#' Fit a Gaussian Copula Time Series Model for Count Data
#'
#' Fits a Gaussian copula model to univariate count time series using discrete
#' marginals (Poisson, negative binomial, binomial/beta–binomial, and
#' zero–inflated variants) and latent dependence through ARMA correlation
#' structures. The multivariate normal rectangle probability is evaluated using
#' Minimax Exponential Tilting (TMET), the
#' Geweke–Hajivassiliou–Keane (GHK) simulator, or the Continuous Extension (CE)
#' approximation.
#'
#' The interface mirrors \code{glm()}. Zero–inflated marginals accept a list of
#' formulas, for example \code{list(mu = y ~ x, pi0 = ~ z)}. Non–zero–inflated
#' marginals accept a single formula (e.g., \code{y ~ x1 + x2}).
#'
#' @param formula A formula (e.g., \code{y ~ x1 + x2}) or, for zero–inflated
#'   marginals, a named list of formulas \code{list(mu = ..., pi0 = ...)}.
#' @param data A data frame containing \code{y} and covariates referenced in the
#'   formula(s).
#' @param marginal A marginal model object such as \code{\link{poisson.marg}},
#'   \code{\link{negbin.marg}}, \code{\link{zib.marg}}, or \code{\link{zibb.marg}}.
#'   See \code{\link{marginal.gctsc}} for the full list of supported marginals.
#' @param cormat A correlation structure such as \code{\link{arma.cormat}}.
#' @param method One of \code{"TMET"}, \code{"GHK"}, or \code{"CE"}.
#' @param c Smoothing constant for the CE approximation (ignored for TMET/GHK).

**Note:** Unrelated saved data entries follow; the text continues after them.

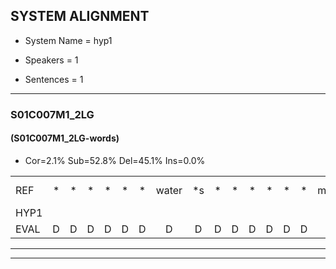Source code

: 
## SYSTEM ALIGNMENT

- System Name = hyp1

- Speakers = 1

- Sentences = 1

---

### S01C007M1_2LG

#### (S01C007M1_2LG-words)

- Cor=2.1%	Sub=52.8%	Del=45.1%	Ins=0.0%

|  |  |  |  |  |  |  |  |  |  |  |  |  |  |  |  |  |  |  |  |  |  |  |  |  |  |  |  |  |  |  |  |  |  |  |  |  |  |  |  |  |  |  |  |  |  |  |  |  |  |  |  |  |  |  |  |  |  |  |  |  |  |  |  |  |  |  |  |  |  |  |  |  |  |  |  |  |  |  |  |  |  |  |  |  |  |  |  |  |  |  |  |  |  |  |  |  |  |  |  |  |  |  |  |  |  |  |  |  |  |  |  |  |  |  |  |  |  |  |  |  |  |  |  |  |  |  |  |  |  |  |  |  |  |  |  |  |  |  |  |  |  |  |  |  |  |  |  |  |  |  |  |  |  |  |  |  |  |  |  |  |  |  |  |  |  |  |  |  |  |  |  |  |  |  |  |  |  |  |  |  |  |  |  |  |  |  |  |  |  |  |  |  |  |  |  |  |  |  |  |  |  |  |  |  |  |  |  |  |  |  |  |  |  |  |  |  |  |  |  |  |  |  |  |  |  |  |  |  |  |  |  |  |  |  |  |  |  |  |  |  |  |  |  |  |  |  |  |  |  |  |  |  |  |  |  |  |  |  |  |  |  |  |  |  |  |  |  |  |  |  |  |  |  |  |  |  |  |  |  |  |  |  |  |  |
|:--- |:---:|:---:|:---:|:---:|:---:|:---:|:---:|:---:|:---:|:---:|:---:|:---:|:---:|:---:|:---:|:---:|:---:|:---:|:---:|:---:|:---:|:---:|:---:|:---:|:---:|:---:|:---:|:---:|:---:|:---:|:---:|:---:|:---:|:---:|:---:|:---:|:---:|:---:|:---:|:---:|:---:|:---:|:---:|:---:|:---:|:---:|:---:|:---:|:---:|:---:|:---:|:---:|:---:|:---:|:---:|:---:|:---:|:---:|:---:|:---:|:---:|:---:|:---:|:---:|:---:|:---:|:---:|:---:|:---:|:---:|:---:|:---:|:---:|:---:|:---:|:---:|:---:|:---:|:---:|:---:|:---:|:---:|:---:|:---:|:---:|:---:|:---:|:---:|:---:|:---:|:---:|:---:|:---:|:---:|:---:|:---:|:---:|:---:|:---:|:---:|:---:|:---:|:---:|:---:|:---:|:---:|:---:|:---:|:---:|:---:|:---:|:---:|:---:|:---:|:---:|:---:|:---:|:---:|:---:|:---:|:---:|:---:|:---:|:---:|:---:|:---:|:---:|:---:|:---:|:---:|:---:|:---:|:---:|:---:|:---:|:---:|:---:|:---:|:---:|:---:|:---:|:---:|:---:|:---:|:---:|:---:|:---:|:---:|:---:|:---:|:---:|:---:|:---:|:---:|:---:|:---:|:---:|:---:|:---:|:---:|:---:|:---:|:---:|:---:|:---:|:---:|:---:|:---:|:---:|:---:|:---:|:---:|:---:|:---:|:---:|:---:|:---:|:---:|:---:|:---:|:---:|:---:|:---:|:---:|:---:|:---:|:---:|:---:|:---:|:---:|:---:|:---:|:---:|:---:|:---:|:---:|:---:|:---:|:---:|:---:|:---:|:---:|:---:|:---:|:---:|:---:|:---:|:---:|:---:|:---:|:---:|:---:|:---:|:---:|:---:|:---:|:---:|:---:|:---:|:---:|:---:|:---:|:---:|:---:|:---:|:---:|:---:|:---:|:---:|:---:|:---:|:---:|:---:|:---:|:---:|:---:|:---:|:---:|:---:|:---:|:---:|:---:|:---:|:---:|:---:|:---:|:---:|:---:|:---:|:---:|:---:|:---:|:---:|:---:|:---:|:---:|:---:|:---:|:---:|:---:|:---:|:---:|:---:|:---:|:---:|:---:|:---:|:---:|:---:|:---:|:---:|:---:|:---:|:---:|:---:|:---:|:---:|:---:|:---:|:---:|:---:|:---:|:---:|:---:|
| REF | * | * | * | * | * | * | water | *s | * | * | * | * | * | * | mevrouw | * | * | * | * | * | * | drogen | winkel | * | * | * | * | auto | * | * | * | * | * | * | schouders | * | * | * | * | * | * | verhaal | *s | * | * | * | * | * | * | koning | *x | *x | *(koniging) | * | * | * | * | * | * | * | * | * | * | * | moeilijk | * | * | * | * | * | * | * | * | * | * | * | * | * | * | * | * | * | * | * | * | * | * | * | * | drinken | *s | hoofdpijn | * | * | * | * | * | * | * | regen | *s | vliegtuig | * | * | * | * | * | * | stoppen | * | * | * | * | * | * | * | opnieuw | * | * | * | * | * | gooien | * | * | * | * | * | * | * | * | sneeuwen | * | * | * | * | * | moeder | *s | * | * | * | * | * | *x | * | * | * | * | * | * | * | * | * | * | * | * | potlood | * | * | * | fietsbel | * | * | * | * | * | * | vinger | * | * | * | * | * | * | dichtbij | * | * | * | * | * | meisje | * | * | * | * | * | * | * | chauffeur | * | * | * | * | * | muziek | * | * | * | * | * | waarom | * | * | * | * | * | scheuren | * | * | * | * | * | lawaai | * | * | * | * | * | * | zwemmen | * | * | * | * | * | * | * | vuurwerk | * | * | * | * | appel | * | * | * | * | cola | * | * | * | * | * | kussen | * | * | * | * | * | * | eerste | * | * | * | * | * | * | circus | * | * | * | * | * | * | kleuren | * | * | * | * | * | * | voetbal | * | * | * | * | * | * | *x | * | * | * | vlinder |
| HYP1 |  |  |  |  |  |  |  |  |  |  |  |  |  |  |  |  |  |  |  |  |  |  |  |  |  |  |  |  |  |  |  |  |  |  |  |  |  |  |  |  |  |  |  |  |  |  |  | waer | ee | g | o | m | mij | vrouw | drongen | inko | adu | dor | of | zoiets | g | han | n | n | s | schouwburs | zoiets | uh | koningin | vind | e | koningin | m | i | m | e | m | i | m | ij | moeelik | uh | s | spiont | ja | zoals | wij | rok | hebben | g | denk | da | hoefdpijn | m | m | ehem | hoe | m | do | i | allee | vliegtuig |  |  |  |  | s | m | stoppen |  |  |  |  |  |  |  |  |  |  |  |  |  | m | opniew | opninn | o | i | i | m | goiun | m | m | sneeuw | sneeuwer | m | hoe | d | moeder |  |  |  |  |  |  |  |  |  |  |  |  |  |  |  |  |  |  |  |  | d | ne | je | nie | de | hier | denk | ik | hoe | poploot | fiets | fietstel | i | m | va | n | m | a | fis | be | m | i | j | meisje |  |  |  |  |  |  |  |  |  |  |  |  |  |  |  |  |  |  |  |  |  |  | s | ouw | uh | huiseur | of | uur | m | i | s | wizik | h | u | r | oa | mm | waarom? | g | ne | sheren | laai | s | m | e | m | er | gemend | m | veurwerk | ah | appel |  |  |  |  |  |  |  |  |  |  |  |  |  |  |  | s | m | ah | scholer | iles | m | pigen | s | m | eerst | een | s | ie | s | s | sirussus | m | jond | voe | voe | de | aa | he | voetbal |  |  |  |  |  |  |  | de | d | vrien | daardoor |
| EVAL | D | D | D | D | D | D | D | D | D | D | D | D | D | D | D | D | D | D | D | D | D | D | D | D | D | D | D | D | D | D | D | D | D | D | D | D | D | D | D | D | D | D | D | D | D | D | D | S | S | S | S | S | S | S | S | S | S | S | S | S | S | S | S | S | S | S | S | S | S | S | S | S | S | S | S | S | S | S | S | S | S | S | S | S | S | S | S | S | S | S | S | S | S | S | S | S | S | S | S | S | S |  | D | D | D | D | S | S |  | D | D | D | D | D | D | D | D | D | D | D | D | D | S | S | S | S | S | S | S | S | S | S | S | S | S | S | S |  | D | D | D | D | D | D | D | D | D | D | D | D | D | D | D | D | D | D | D | D | S | S | S | S | S | S | S | S | S | S | S | S | S | S | S | S | S | S | S | S | S | S | S |  | D | D | D | D | D | D | D | D | D | D | D | D | D | D | D | D | D | D | D | D | D | D | S | S | S | S | S | S | S | S | S | S | S | S | S | S | S | S | S | S | S | S | S | S | S | S | S | S | S | S | S |  | D | D | D | D | D | D | D | D | D | D | D | D | D | D | D | S | S | S | S | S | S | S | S | S | S | S | S | S | S | S | S | S | S | S | S | S | S | S |  | D | D | D | D | D | D | D | S | S | S | S |
---

---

#'   Default is \code{0.5}.
#' @param QMC Logical; use quasi–Monte Carlo sampling for simulation–based
#'   likelihood approximations.
#' @param pm Integer; truncated AR order used to approximate ARMA(\eqn{p,q})
#'   when \eqn{q>0} (TMET only).
#' @param start Optional numeric vector of starting values (marginal parameters
#'   followed by dependence parameters).
#'
#' @param options Optional list specifying the random seed and Monte Carlo
#'   sample size for the likelihood approximation. If omitted, default values
#'   from \code{gctsc.opts()} are used (i.e., \code{seed = NULL} and
#'   \code{M = 1000}).
#'
#'   For simulation–based likelihoods (\code{method = "GHK"} or
#'   \code{method = "TMET"}), providing a fixed \code{seed} (e.g.,
#'   \code{options = gctsc.opts(seed = 123)}) is **strongly recommended** to
#'   ensure reproducible and numerically stable likelihood evaluations. Without
#'   a fixed seed, the approximate log-likelihood may vary slightly between
#'   evaluations, which can affect numerical optimization.
#'
#'   See \code{\link{gctsc.opts}} for additional tuning parameters and their
#'   default values.
#'
#' @details
#'
#' **Formula handling**  
#' For zero–inflated marginals:
#' \itemize{
#'   \item If neither \code{mu} nor \code{pi0} is supplied, both default to
#'     intercept-only models (\code{mu ~ 1}, \code{pi0 ~ 1}).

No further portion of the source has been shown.